Calif. glider flying club’s dues cover flight training

May 28, 2013

SZD-54-2 Perkoz

The Associated Glider Clubs of Southern California (AGCSC) is a winch-based flying club that offers training to new pilots as part of the standard membership dues.

AGCSC was formed in 1929 by a group of prominent local glider pilots and citizens interested in fostering an inexpensive way to take to the skies, said Alasdar Mullarney, the club’s operations director. “The club blossomed in the 1930s and is the oldest active glider club in the United States. AGCSC members have set many national and international records in soaring, and have been recognized for their accomplishments,” he said.

Club member John Robinson (three-time national champion in the 1930s and 1940s) received the first international Diamond C badge (the highest competitive honor in soaring at the time) and club member Helen Dick became the first woman in the United States to receive the Diamond C, in the 1960s, said Mullarney. The club historically flew out of the Torrey Pines Gliderport in San Diego, but now operates at Jacumba Airport in eastern San Diego County, he added.
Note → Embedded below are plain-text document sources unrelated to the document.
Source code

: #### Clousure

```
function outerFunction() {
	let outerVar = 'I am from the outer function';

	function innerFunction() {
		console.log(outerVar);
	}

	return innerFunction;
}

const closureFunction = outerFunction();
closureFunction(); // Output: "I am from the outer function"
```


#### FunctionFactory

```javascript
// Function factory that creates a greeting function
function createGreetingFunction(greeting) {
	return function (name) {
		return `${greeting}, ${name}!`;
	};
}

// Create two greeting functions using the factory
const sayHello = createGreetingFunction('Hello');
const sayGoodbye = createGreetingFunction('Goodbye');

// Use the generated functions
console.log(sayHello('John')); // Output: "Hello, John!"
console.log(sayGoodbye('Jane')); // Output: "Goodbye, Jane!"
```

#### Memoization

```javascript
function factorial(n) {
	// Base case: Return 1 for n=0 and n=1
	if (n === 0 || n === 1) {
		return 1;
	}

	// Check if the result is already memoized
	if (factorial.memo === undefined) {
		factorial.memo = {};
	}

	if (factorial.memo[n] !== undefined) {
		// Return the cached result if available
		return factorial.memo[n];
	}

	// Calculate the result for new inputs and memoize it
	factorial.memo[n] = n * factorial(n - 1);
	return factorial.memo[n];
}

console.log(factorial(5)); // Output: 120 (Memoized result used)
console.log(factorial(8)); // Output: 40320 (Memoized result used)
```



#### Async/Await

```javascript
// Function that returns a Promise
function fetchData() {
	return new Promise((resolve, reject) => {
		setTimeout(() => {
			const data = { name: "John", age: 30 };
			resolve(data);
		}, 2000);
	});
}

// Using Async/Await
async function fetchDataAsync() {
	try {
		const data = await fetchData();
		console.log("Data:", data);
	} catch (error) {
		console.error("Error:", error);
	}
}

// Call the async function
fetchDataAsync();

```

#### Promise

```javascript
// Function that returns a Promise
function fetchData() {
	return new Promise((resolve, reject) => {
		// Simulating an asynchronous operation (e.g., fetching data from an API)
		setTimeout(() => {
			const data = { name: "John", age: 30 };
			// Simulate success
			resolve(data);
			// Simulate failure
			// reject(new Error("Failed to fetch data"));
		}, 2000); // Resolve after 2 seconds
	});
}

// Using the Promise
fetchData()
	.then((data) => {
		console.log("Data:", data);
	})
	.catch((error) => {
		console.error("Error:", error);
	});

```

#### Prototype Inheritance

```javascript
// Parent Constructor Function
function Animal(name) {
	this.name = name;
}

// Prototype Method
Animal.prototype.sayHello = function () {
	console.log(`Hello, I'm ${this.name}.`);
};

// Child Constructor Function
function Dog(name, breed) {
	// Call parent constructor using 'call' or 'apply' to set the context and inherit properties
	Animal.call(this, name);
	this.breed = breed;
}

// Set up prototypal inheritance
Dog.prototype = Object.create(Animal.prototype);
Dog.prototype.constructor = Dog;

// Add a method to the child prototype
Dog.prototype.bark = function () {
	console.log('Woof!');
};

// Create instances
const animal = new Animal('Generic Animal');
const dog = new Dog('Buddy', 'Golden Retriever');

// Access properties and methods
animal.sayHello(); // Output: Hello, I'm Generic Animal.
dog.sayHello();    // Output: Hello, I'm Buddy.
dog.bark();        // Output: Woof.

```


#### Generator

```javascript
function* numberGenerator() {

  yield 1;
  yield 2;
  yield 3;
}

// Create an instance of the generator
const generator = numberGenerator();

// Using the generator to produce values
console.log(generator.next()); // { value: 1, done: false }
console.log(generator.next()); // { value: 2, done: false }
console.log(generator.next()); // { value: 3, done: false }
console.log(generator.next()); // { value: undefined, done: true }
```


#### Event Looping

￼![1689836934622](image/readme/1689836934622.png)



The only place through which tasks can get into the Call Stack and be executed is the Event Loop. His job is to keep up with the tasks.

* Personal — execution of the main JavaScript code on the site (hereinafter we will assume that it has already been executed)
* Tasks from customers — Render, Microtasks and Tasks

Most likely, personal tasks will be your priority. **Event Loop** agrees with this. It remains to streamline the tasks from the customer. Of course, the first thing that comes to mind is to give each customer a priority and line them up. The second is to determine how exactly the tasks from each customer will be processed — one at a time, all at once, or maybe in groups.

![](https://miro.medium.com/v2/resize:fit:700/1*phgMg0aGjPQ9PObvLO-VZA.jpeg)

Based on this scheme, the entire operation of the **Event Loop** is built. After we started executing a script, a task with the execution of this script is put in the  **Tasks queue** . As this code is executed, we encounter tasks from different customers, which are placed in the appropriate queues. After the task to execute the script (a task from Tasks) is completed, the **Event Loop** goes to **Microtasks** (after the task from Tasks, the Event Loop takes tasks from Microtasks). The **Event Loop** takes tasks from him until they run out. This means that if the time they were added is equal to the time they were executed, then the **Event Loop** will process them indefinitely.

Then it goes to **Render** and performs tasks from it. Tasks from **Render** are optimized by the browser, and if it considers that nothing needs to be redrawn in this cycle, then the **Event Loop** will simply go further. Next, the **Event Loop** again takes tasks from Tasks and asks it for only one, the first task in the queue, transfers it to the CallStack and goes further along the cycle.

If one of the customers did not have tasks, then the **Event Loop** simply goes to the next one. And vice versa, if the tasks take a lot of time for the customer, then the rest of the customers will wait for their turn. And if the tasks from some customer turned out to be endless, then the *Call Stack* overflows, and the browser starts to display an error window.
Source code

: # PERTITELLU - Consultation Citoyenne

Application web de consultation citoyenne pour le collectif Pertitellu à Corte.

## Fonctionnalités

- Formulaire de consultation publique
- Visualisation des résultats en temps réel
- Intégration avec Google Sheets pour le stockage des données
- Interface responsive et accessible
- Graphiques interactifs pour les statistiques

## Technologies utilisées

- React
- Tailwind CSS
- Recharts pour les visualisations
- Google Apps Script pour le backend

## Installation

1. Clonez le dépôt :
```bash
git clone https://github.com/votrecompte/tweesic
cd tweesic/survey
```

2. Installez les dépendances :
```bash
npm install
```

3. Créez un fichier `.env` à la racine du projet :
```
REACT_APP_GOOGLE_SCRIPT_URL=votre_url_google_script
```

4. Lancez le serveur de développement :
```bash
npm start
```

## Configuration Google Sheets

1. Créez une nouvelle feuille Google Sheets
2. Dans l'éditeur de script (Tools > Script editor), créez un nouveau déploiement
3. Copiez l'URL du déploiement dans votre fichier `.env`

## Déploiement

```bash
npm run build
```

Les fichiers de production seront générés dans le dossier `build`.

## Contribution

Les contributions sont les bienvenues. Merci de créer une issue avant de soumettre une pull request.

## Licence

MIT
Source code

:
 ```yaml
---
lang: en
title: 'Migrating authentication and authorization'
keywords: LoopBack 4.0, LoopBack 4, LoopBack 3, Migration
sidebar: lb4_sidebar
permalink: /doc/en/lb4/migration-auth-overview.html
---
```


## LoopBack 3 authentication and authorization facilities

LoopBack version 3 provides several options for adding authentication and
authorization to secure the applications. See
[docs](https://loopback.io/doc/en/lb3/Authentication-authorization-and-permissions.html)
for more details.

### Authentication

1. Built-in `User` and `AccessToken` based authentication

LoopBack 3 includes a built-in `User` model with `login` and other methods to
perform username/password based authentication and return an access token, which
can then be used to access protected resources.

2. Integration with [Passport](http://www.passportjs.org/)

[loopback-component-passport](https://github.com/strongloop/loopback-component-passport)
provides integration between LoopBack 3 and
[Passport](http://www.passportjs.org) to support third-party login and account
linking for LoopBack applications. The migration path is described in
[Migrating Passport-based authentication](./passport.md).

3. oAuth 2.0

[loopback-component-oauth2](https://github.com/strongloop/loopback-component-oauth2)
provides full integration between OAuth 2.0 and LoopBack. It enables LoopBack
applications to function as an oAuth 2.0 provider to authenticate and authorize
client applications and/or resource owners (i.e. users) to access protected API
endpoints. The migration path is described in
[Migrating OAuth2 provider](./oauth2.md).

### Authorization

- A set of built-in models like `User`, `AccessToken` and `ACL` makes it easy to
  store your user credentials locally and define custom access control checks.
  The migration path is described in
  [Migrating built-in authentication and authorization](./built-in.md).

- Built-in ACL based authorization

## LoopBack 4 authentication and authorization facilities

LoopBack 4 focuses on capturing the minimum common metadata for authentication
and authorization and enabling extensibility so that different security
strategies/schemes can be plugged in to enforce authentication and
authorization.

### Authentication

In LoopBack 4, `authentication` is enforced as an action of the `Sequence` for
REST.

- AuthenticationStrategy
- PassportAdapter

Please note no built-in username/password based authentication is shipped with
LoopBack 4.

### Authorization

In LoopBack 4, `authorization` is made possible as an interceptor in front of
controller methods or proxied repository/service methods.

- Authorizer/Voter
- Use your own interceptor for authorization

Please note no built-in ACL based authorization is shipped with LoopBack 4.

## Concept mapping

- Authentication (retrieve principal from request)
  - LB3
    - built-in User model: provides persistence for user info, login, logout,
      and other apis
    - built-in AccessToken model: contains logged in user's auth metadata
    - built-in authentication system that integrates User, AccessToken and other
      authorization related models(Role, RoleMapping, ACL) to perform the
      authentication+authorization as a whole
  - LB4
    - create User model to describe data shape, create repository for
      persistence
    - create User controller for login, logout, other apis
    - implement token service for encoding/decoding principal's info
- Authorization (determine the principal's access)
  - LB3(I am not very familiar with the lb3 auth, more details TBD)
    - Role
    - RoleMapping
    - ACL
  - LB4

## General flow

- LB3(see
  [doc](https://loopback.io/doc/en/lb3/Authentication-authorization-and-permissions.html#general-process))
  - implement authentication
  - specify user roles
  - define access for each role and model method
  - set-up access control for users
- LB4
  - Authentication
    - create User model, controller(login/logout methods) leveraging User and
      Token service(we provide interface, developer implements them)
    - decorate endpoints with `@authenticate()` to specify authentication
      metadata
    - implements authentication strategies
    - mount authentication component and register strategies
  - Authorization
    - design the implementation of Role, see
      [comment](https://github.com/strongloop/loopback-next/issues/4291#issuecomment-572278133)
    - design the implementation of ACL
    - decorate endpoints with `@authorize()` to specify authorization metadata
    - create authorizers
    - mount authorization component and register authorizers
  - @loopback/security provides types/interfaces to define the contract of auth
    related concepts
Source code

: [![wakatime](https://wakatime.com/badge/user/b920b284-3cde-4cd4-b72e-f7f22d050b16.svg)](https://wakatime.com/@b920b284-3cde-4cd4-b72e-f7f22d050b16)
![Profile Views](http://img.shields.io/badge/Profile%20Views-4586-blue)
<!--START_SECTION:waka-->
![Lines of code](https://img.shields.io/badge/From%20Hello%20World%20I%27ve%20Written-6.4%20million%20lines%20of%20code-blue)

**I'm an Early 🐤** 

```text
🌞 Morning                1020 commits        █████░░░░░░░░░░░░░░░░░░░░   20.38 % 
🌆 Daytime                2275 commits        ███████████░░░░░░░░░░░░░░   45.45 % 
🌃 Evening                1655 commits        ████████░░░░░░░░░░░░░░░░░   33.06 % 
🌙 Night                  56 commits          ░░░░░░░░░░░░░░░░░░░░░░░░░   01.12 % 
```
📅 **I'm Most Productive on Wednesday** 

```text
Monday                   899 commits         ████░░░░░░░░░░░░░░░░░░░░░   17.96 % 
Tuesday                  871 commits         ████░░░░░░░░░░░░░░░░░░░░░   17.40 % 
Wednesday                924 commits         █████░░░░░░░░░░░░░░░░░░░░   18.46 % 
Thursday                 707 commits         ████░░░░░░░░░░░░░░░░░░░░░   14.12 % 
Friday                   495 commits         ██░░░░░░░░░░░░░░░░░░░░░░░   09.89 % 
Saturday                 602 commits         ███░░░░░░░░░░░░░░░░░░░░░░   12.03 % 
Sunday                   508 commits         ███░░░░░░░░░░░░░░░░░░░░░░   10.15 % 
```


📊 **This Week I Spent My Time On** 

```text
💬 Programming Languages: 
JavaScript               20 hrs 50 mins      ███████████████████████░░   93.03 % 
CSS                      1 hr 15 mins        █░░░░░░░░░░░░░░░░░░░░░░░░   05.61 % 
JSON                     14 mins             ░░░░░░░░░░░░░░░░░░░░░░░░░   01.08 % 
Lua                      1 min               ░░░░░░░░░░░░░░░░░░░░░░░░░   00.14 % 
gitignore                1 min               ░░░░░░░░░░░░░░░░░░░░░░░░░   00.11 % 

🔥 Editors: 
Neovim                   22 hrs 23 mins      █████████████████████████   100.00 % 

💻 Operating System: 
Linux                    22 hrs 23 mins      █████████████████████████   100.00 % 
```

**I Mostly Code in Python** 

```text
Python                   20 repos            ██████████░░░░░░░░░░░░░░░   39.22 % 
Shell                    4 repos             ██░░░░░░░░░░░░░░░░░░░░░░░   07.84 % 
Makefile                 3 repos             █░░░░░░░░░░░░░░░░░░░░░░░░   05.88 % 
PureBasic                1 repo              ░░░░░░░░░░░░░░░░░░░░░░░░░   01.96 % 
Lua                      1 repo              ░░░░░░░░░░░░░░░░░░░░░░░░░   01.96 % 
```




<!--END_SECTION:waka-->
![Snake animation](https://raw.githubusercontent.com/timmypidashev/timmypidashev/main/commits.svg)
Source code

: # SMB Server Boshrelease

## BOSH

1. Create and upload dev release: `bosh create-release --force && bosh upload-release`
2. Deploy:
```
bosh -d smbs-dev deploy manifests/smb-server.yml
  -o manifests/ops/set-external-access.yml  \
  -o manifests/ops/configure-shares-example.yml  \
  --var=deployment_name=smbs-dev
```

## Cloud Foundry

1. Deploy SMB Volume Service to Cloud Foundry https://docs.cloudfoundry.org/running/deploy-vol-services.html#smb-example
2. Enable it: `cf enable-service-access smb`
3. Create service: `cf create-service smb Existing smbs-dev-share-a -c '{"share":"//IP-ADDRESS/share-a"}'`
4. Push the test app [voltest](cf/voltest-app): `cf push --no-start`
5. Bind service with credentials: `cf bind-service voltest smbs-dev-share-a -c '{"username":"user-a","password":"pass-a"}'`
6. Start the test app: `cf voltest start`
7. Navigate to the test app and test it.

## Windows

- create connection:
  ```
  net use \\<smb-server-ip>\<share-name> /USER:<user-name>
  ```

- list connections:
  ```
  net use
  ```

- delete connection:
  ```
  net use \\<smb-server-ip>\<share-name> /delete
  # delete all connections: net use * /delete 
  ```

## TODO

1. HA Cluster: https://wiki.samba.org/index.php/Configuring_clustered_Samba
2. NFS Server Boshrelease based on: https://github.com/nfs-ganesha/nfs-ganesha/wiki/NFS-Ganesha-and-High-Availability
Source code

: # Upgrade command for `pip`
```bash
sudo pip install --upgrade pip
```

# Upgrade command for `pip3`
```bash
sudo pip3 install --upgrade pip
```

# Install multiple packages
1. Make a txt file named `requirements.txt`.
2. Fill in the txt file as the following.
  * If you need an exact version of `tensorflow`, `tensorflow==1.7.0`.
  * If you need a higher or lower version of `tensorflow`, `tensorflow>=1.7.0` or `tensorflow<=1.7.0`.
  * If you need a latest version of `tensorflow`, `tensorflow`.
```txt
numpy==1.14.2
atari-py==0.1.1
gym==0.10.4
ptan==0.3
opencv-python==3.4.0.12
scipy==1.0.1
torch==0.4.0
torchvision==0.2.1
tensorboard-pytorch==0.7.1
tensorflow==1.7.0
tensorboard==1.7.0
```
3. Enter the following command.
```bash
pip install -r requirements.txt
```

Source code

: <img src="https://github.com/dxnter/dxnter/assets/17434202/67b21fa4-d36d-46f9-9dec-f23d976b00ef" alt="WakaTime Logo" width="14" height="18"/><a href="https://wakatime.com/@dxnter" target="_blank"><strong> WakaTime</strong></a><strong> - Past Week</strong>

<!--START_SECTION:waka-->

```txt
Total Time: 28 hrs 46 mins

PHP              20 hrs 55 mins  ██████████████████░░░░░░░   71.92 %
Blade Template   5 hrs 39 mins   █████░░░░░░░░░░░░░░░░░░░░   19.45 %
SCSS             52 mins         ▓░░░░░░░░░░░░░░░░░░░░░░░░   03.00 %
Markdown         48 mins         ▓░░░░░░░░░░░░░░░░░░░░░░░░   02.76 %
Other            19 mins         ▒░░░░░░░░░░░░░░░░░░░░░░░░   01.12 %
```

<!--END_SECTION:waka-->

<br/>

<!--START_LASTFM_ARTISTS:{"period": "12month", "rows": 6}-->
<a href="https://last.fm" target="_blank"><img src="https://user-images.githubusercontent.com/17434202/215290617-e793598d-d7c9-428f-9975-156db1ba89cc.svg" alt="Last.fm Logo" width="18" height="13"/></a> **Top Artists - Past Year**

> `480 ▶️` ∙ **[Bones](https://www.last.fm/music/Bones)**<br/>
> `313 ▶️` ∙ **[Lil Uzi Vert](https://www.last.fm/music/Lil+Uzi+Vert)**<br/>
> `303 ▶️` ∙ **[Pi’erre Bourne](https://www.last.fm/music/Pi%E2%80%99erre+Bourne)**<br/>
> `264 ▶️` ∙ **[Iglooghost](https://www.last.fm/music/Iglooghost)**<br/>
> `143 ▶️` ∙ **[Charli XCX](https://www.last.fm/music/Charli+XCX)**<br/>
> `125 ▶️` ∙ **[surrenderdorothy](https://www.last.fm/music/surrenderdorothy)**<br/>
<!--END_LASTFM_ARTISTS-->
SZD-51-1 JuniorThe club, with 30 members, operates as a nonprofit 501(c)(7). Every member pays a one-time initiation fee of $500, said Mullarney. “We have a two-tier active membership structure: Flight group members pay a higher quarterly fee for unlimited use of club aircraft. Non-flight group members pay a day-use fee on any day they actually use an aircraft,” he said. Basic membership dues are $15 a month, and flight group members pay an additional $25 a month to cover full liability and property insurance for the gliders and other equipment.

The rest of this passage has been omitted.